Justice of the High Court Division of Bangladesh

Personal details
- Profession: Justice

= Ruhul Islam =

Bangladeshi jurist

Ruhul Islam is a retired Justice of the Appellate Division of the Bangladesh Supreme Court.

==Career==
In 1976, the Supreme Court was divided into two by martial law order and Ruhul Islam was appointed chief justice of the High Court. He served in that position till 1977, when the courts were merged into one again by martial law order.

On 30 December 1978 during martial law, Chief Justice Kemaluddin Hossain, Justices Fazle Munim, Ruhul Islam, and KM Subhan issued a verdict declaring martial law tribunal verdicts cannot be challenged in any courts with justice Subhan dissenting. The verdict was overturned in December 2012 by the Supreme Court of Bangladesh.

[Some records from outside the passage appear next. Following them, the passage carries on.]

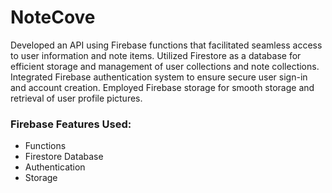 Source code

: # NoteCove
Developed an API using Firebase functions that facilitated seamless access to user information and note items. Utilized Firestore as a database for efficient storage and management of user collections and note collections. Integrated Firebase authentication system to ensure secure user sign-in and account creation. Employed Firebase storage for smooth storage and retrieval of user profile pictures.

### Firebase Features Used:
- Functions
- Firestore Database
- Authentication
- Storage
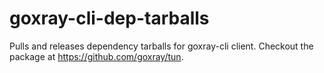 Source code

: # goxray-cli-dep-tarballs
Pulls and releases dependency tarballs for goxray-cli client. 
Checkout the package at https://github.com/goxray/tun.
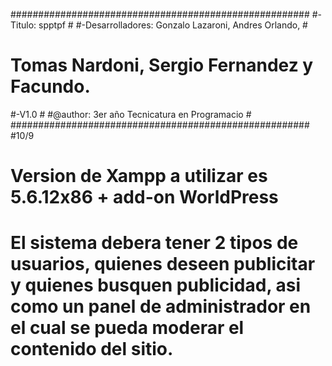 ######################################################
#-Titulo: spptpf                                     #
#-Desarrolladores: Gonzalo Lazaroni, Andres Orlando, #
# Tomas Nardoni, Sergio Fernandez y Facundo.         #
#-V1.0                                               # 
#@author: 3er año Tecnicatura en Programacio         #
######################################################
#10/9
# Version de Xampp a utilizar es 5.6.12x86 + add-on WorldPress
# El sistema debera tener 2 tipos de usuarios, quienes deseen publicitar y quienes busquen publicidad, asi como un panel   de administrador en el cual se pueda moderar el contenido del sitio.
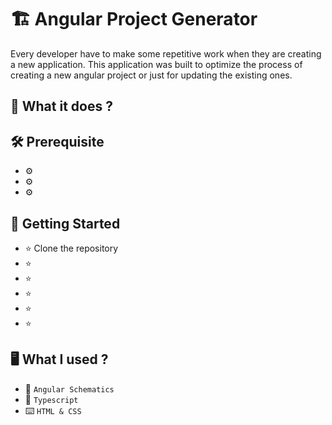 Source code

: # 🏗️ Angular Project Generator
Every developer have to make some repetitive work when they are creating a new application.
This application was built to optimize the process of creating a new angular project or just for updating the existing ones.
## 💎 What it does ? 

## 🛠️ Prerequisite
* ⚙️
* ⚙️
* ⚙️

## 🚀 Getting Started
* ⭐ Clone the repository
* ⭐ 
* ⭐
* ⭐
* ⭐
* ⭐

## 🖥️ What I used ?
* 💽 `Angular Schematics`
* 🧮 `Typescript`
* ⌨️ `HTML & CSS`
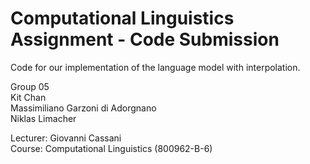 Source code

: # Computational Linguistics Assignment - Code Submission
Code for our implementation of the language model with interpolation.

Group 05
<br>
Kit Chan
<br>
Massimiliano Garzoni di Adorgnano
<br>
Niklas Limacher

Lecturer: Giovanni Cassani
<br>
Course: Computational Linguistics (800962-B-6)
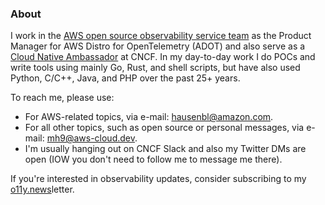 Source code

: ### About

I work in the [AWS open source observability service team](https://aws.amazon.com/products/management-and-governance/use-cases/monitoring-and-observability/) as the Product Manager for AWS Distro for OpenTelemetry (ADOT) and also serve as a [Cloud Native Ambassador](https://www.cncf.io/people/ambassadors/) at CNCF. In my day-to-day work I do POCs and write tools using mainly Go, Rust, and shell scripts, but have also used Python, C/C++, Java, and PHP over the past 25+ years.

To reach me, please use:

* For AWS-related topics, via e-mail: [hausenbl@amazon.com](mailto:hausenbl@amazon.com).
* For all other topics, such as open source or personal messages, via e-mail: [mh9@aws-cloud.dev](mailto:mh9@aws-cloud.dev).
* I'm usually hanging out on CNCF Slack and also my Twitter DMs are open (IOW you don't need to follow me to message me there).

If you're interested in observability updates, consider subscribing to my [o11y.news](http://o11y.news/)letter.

On 3 March 1979, Ruhul Islam was removed from the Supreme Court by General Ziaur Rahman along with Justices Abdul Mumit Chowdhury, Ahsan Uddin Chowdhury, Debesh Bhattacharya, Siddique Ahmed Chowdhury, and Syed A B Mahmud Husain.

In 1981, Ruhul Islam led the investigation into the murder of General Muhammed Abul Manzur who had accused of being involved in the assassination of Ziaur Rahman, President of Bangladesh.